< Previous PageNext Page >

Hide TOC

Optimizing Your Memory Allocations

Memory is an important resource for your application so it’s important to take the time to examine your application’s memory allocation patterns and make changes as necessary.

You can gather a history of your allocations using the Sampler program or using the malloc_history command-line tool. For more information on analyzing your memory usage, see “Examining Memory Allocation Patterns.”

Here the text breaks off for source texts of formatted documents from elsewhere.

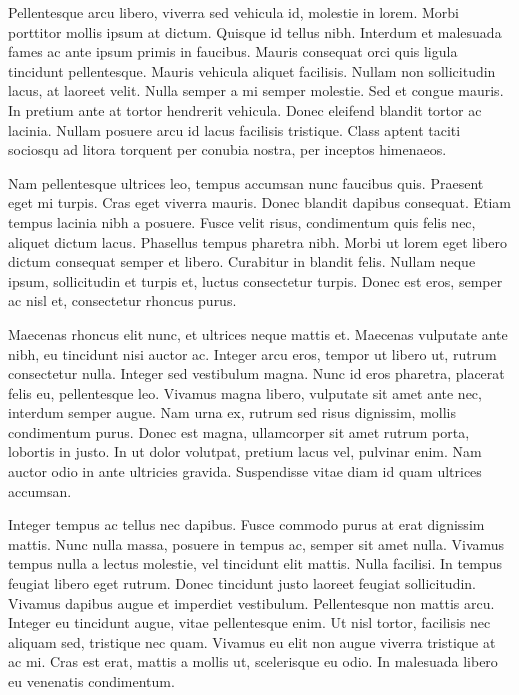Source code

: Pellentesque arcu libero, viverra sed vehicula id, molestie in lorem. Morbi porttitor mollis ipsum at dictum. Quisque id tellus nibh. Interdum et malesuada fames ac ante ipsum primis in faucibus. Mauris consequat orci quis ligula tincidunt pellentesque. Mauris vehicula aliquet facilisis. Nullam non sollicitudin lacus, at laoreet velit. Nulla semper a mi semper molestie. Sed et congue mauris. In pretium ante at tortor hendrerit vehicula. Donec eleifend blandit tortor ac lacinia. Nullam posuere arcu id lacus facilisis tristique. Class aptent taciti sociosqu ad litora torquent per conubia nostra, per inceptos himenaeos.

Nam pellentesque ultrices leo, tempus accumsan nunc faucibus quis. Praesent eget mi turpis. Cras eget viverra mauris. Donec blandit dapibus consequat. Etiam tempus lacinia nibh a posuere. Fusce velit risus, condimentum quis felis nec, aliquet dictum lacus. Phasellus tempus pharetra nibh. Morbi ut lorem eget libero dictum consequat semper et libero. Curabitur in blandit felis. Nullam neque ipsum, sollicitudin et turpis et, luctus consectetur turpis. Donec est eros, semper ac nisl et, consectetur rhoncus purus.

Maecenas rhoncus elit nunc, et ultrices neque mattis et. Maecenas vulputate ante nibh, eu tincidunt nisi auctor ac. Integer arcu eros, tempor ut libero ut, rutrum consectetur nulla. Integer sed vestibulum magna. Nunc id eros pharetra, placerat felis eu, pellentesque leo. Vivamus magna libero, vulputate sit amet ante nec, interdum semper augue. Nam urna ex, rutrum sed risus dignissim, mollis condimentum purus. Donec est magna, ullamcorper sit amet rutrum porta, lobortis in justo. In ut dolor volutpat, pretium lacus vel, pulvinar enim. Nam auctor odio in ante ultricies gravida. Suspendisse vitae diam id quam ultrices accumsan.

Integer tempus ac tellus nec dapibus. Fusce commodo purus at erat dignissim mattis. Nunc nulla massa, posuere in tempus ac, semper sit amet nulla. Vivamus tempus nulla a lectus molestie, vel tincidunt elit mattis. Nulla facilisi. In tempus feugiat libero eget rutrum. Donec tincidunt justo laoreet feugiat sollicitudin. Vivamus dapibus augue et imperdiet vestibulum. Pellentesque non mattis arcu. Integer eu tincidunt augue, vitae pellentesque enim. Ut nisl tortor, facilisis nec aliquam sed, tristique nec quam. Vivamus eu elit non augue viverra tristique at ac mi. Cras est erat, mattis a mollis ut, scelerisque eu odio. In malesuada libero eu venenatis condimentum.

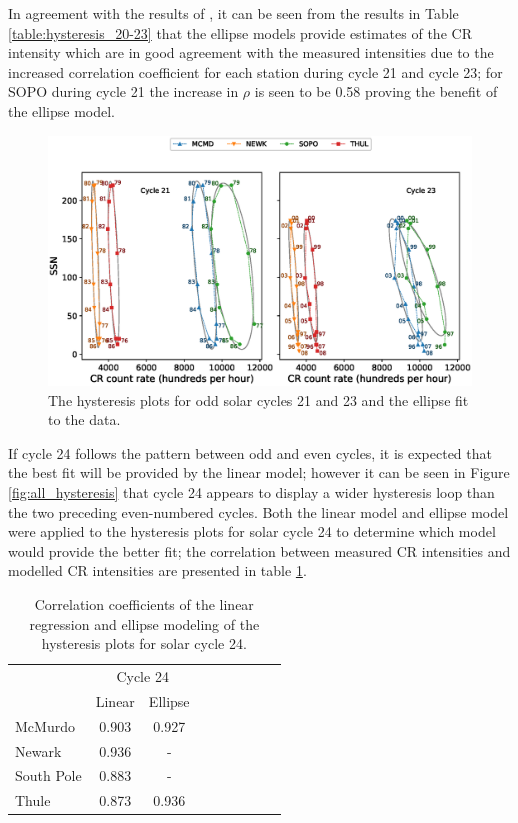 In agreement with the results of \cite{inceoglu_modeling_2014}, it can be seen from the results in Table \ref{table:hysteresis_20-23} that the ellipse models provide estimates of the CR intensity which are in good agreement with the measured intensities due to the increased correlation coefficient for each station during cycle 21 and cycle 23; for SOPO during cycle 21 the increase in $\rho$ is seen to be 0.58 proving the benefit of the ellipse model.

\begin{figure}
	\includegraphics[width=\columnwidth]{ellipse_odd.eps}
	\caption{The hysteresis plots for odd solar cycles 21 and 23 and the ellipse fit to the data.}
	\label{fig:ellipse_odd}
\end{figure}

If cycle 24 follows the pattern between odd and even cycles, it is expected that the best fit will be provided by the linear model; however it can be seen in Figure \ref{fig:all_hysteresis} that cycle 24 appears to display a wider hysteresis loop than the two preceding even-numbered cycles. Both the linear model and ellipse model were applied to the hysteresis plots for solar cycle 24 to determine which model would provide the better fit; the correlation between measured CR intensities and modelled CR intensities are presented in table \ref{table:hysteresis_24}.

\begin{table}[!ht]
	\begin{center}
	\caption{Correlation coefficients of the linear regression and ellipse modeling of the hysteresis plots for solar cycle 24.}
	\label{table:hysteresis_24}
	\begin{tabular}{l c c c c c c c c}
		\hline 
		{} & \multicolumn{2}{c}{Cycle 24} \\
		{} & {Linear} & {Ellipse} \\ \hline
		{McMurdo} & {0.903} & {0.927} \\
		{Newark} & {0.936} & {-} \\
		{South Pole} & {0.883} & {-} \\
		{Thule} & {0.873} & {0.936} \\ \hline
	\end{tabular}
	\end{center}
\end{table}

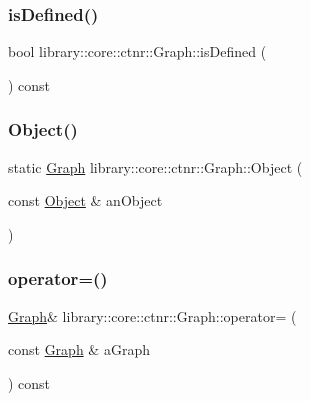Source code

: \mbox{\label{classlibrary_1_1core_1_1ctnr_1_1_graph_a089dddc20bedaa9c590fca0c6e6b4677}} 
\subsubsection{\texorpdfstring{isDefined()}{isDefined()}}
{\footnotesize\ttfamily bool library\+::core\+::ctnr\+::\+Graph\+::is\+Defined (\begin{DoxyParamCaption}{ }\end{DoxyParamCaption}) const}

\mbox{\label{classlibrary_1_1core_1_1ctnr_1_1_graph_a3404e53c5dffbafad666f346d3663f0d}} 
\subsubsection{\texorpdfstring{Object()}{Object()}}
{\footnotesize\ttfamily static \mbox{\hyperlink{classlibrary_1_1core_1_1ctnr_1_1_graph}{Graph}} library\+::core\+::ctnr\+::\+Graph\+::\+Object (\begin{DoxyParamCaption}\item[{const \mbox{\hyperlink{classlibrary_1_1core_1_1ctnr_1_1_object}{Object}} \&}]{an\+Object }\end{DoxyParamCaption})\hspace{0.3cm}{\ttfamily [static]}}

\mbox{\label{classlibrary_1_1core_1_1ctnr_1_1_graph_ac31e1114997d3c6ab11df23e2bfede04}} 
\subsubsection{\texorpdfstring{operator=()}{operator=()}}
{\footnotesize\ttfamily \mbox{\hyperlink{classlibrary_1_1core_1_1ctnr_1_1_graph}{Graph}}\& library\+::core\+::ctnr\+::\+Graph\+::operator= (\begin{DoxyParamCaption}\item[{const \mbox{\hyperlink{classlibrary_1_1core_1_1ctnr_1_1_graph}{Graph}} \&}]{a\+Graph }\end{DoxyParamCaption}) const}




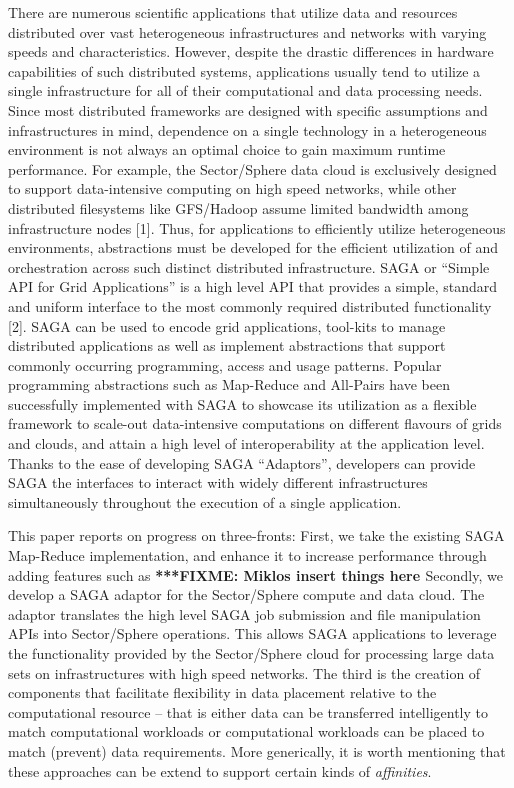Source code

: \documentclass[a4paper,11pt]{article}
\newcommand{\fixme}[1]{ { \bf{ ***FIXME: #1 }} }
\newcommand{\fixme}[1]{}
\begin{document}
There are numerous scientific applications that utilize data and resources distributed over vast heterogeneous infrastructures and networks with varying speeds and characteristics. However, despite the drastic differences in hardware capabilities of such distributed systems, applications usually tend to utilize a single infrastructure for all of their computational and data processing needs. Since most distributed frameworks are designed with specific assumptions and infrastructures in mind, dependence on a single technology in a heterogeneous environment is not always an optimal choice to gain maximum runtime performance. For example, the Sector/Sphere data cloud is exclusively designed to support data-intensive computing on high speed networks, while other distributed filesystems like GFS/Hadoop assume limited bandwidth among infrastructure nodes [1]. Thus, for applications to efficiently utilize heterogeneous environments, abstractions must be developed for the efficient utilization of and orchestration across such distinct distributed infrastructure.  SAGA or “Simple API for Grid Applications” is a high level API that provides a simple, standard and uniform interface to the most commonly required distributed functionality [2]. SAGA can be used to encode grid applications, tool-kits to manage distributed applications as well as implement abstractions that support commonly occurring programming, access and usage patterns. Popular programming abstractions such as Map-Reduce and All-Pairs have been successfully implemented with SAGA to showcase its utilization as a flexible framework to scale-out data-intensive computations on different flavours of grids and clouds, and attain a high level of interoperability at the application level. Thanks to the ease of developing SAGA “Adaptors”, developers can provide SAGA the interfaces to interact with widely different infrastructures simultaneously throughout the execution of a single application.

This paper reports on progress on three-fronts: First, we take the existing SAGA Map-Reduce implementation, and enhance it to increase performance through adding features such as \fixme{Miklos insert things here} Secondly, we develop a SAGA adaptor for the Sector/Sphere compute and data cloud. The adaptor translates the high level SAGA job submission and file manipulation APIs into Sector/Sphere operations. This allows SAGA applications to leverage the functionality provided by the Sector/Sphere cloud for processing large data sets on infrastructures with high speed networks.  The third is the creation of components that facilitate flexibility in data placement relative to the computational resource -- that is either data can be transferred intelligently to match computational workloads or computational workloads can be placed to match (prevent) data requirements. More generically, it is worth mentioning that these approaches can be extend to support certain kinds of {\it affinities}.  
\end{document}
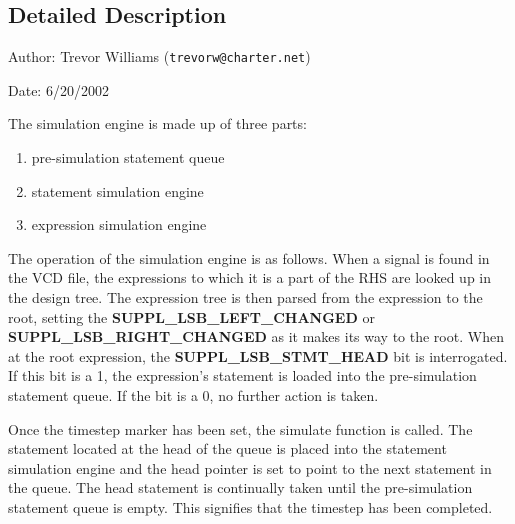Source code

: \subsection{Detailed Description}
\begin{Desc}
\item[Author:]Trevor Williams ({\tt trevorw@charter.net}) \end{Desc}
\begin{Desc}
\item[Date:]6/20/2002\end{Desc}
\begin{Desc}
\item[]The simulation engine is made up of three parts:\begin{enumerate}
\item pre-simulation statement queue\item statement simulation engine\item expression simulation engine\end{enumerate}
\end{Desc}
\begin{Desc}
\item[]The operation of the simulation engine is as follows. When a signal is found in the VCD file, the expressions to which it is a part of the RHS are looked up in the design tree. The expression tree is then parsed from the expression to the root, setting the {\bf SUPPL\_\-LSB\_\-LEFT\_\-CHANGED} or {\bf SUPPL\_\-LSB\_\-RIGHT\_\-CHANGED} as it makes its way to the root. When at the root expression, the {\bf SUPPL\_\-LSB\_\-STMT\_\-HEAD} bit is interrogated. If this bit is a 1, the expression's statement is loaded into the pre-simulation statement queue. If the bit is a 0, no further action is taken.\end{Desc}
\begin{Desc}
\item[]Once the timestep marker has been set, the simulate function is called. The statement located at the head of the queue is placed into the statement simulation engine and the head pointer is set to point to the next statement in the queue. The head statement is continually taken until the pre-simulation statement queue is empty. This signifies that the timestep has been completed.\end{Desc}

Memory Allocation in Mac OS X

Mac OS X implements a highly-tuned, threadsafe allocation library, providing standard implementations of the malloc,calloc, realloc, and free routines, among others. If you are allocating memory using older routines such as NewPtr or NewHandle, you should change your code to use malloc instead. The end result is the same since most legacy routines are now wrappers for malloc anyway.

If you are using a custom malloc implementation, you should consider moving to the system-supplied malloc routines. The Mac OS X malloc implementation is highly optimized and fully supports the Apple-provided memory analysis tools. Moving to Apple’s implementation not only gains you the ability to analyze your memory, it lets you remove your custom code from your executable, thus reducing your application footprint.

The following sections provide some details on how the Mac OS X allocation library handles large and small allocations. This information can help you identify the costs associated with each type of allocation. Note that although the following sections talk about the behaviors of the malloc routine, those behaviors also apply to routines such as calloc and realloc.

Allocating Small Memory Blocks

For allocations of less than a few virtual memory pages, malloc suballocates the requested amount from a list (or “pool”) of free blocks of increasing size. Any small blocks you deallocate using the free routine are added back to the pool and reused on a “best fit” basis. The memory pool is itself is comprised of several virtual memory pages and allocated using the vm_allocate routine.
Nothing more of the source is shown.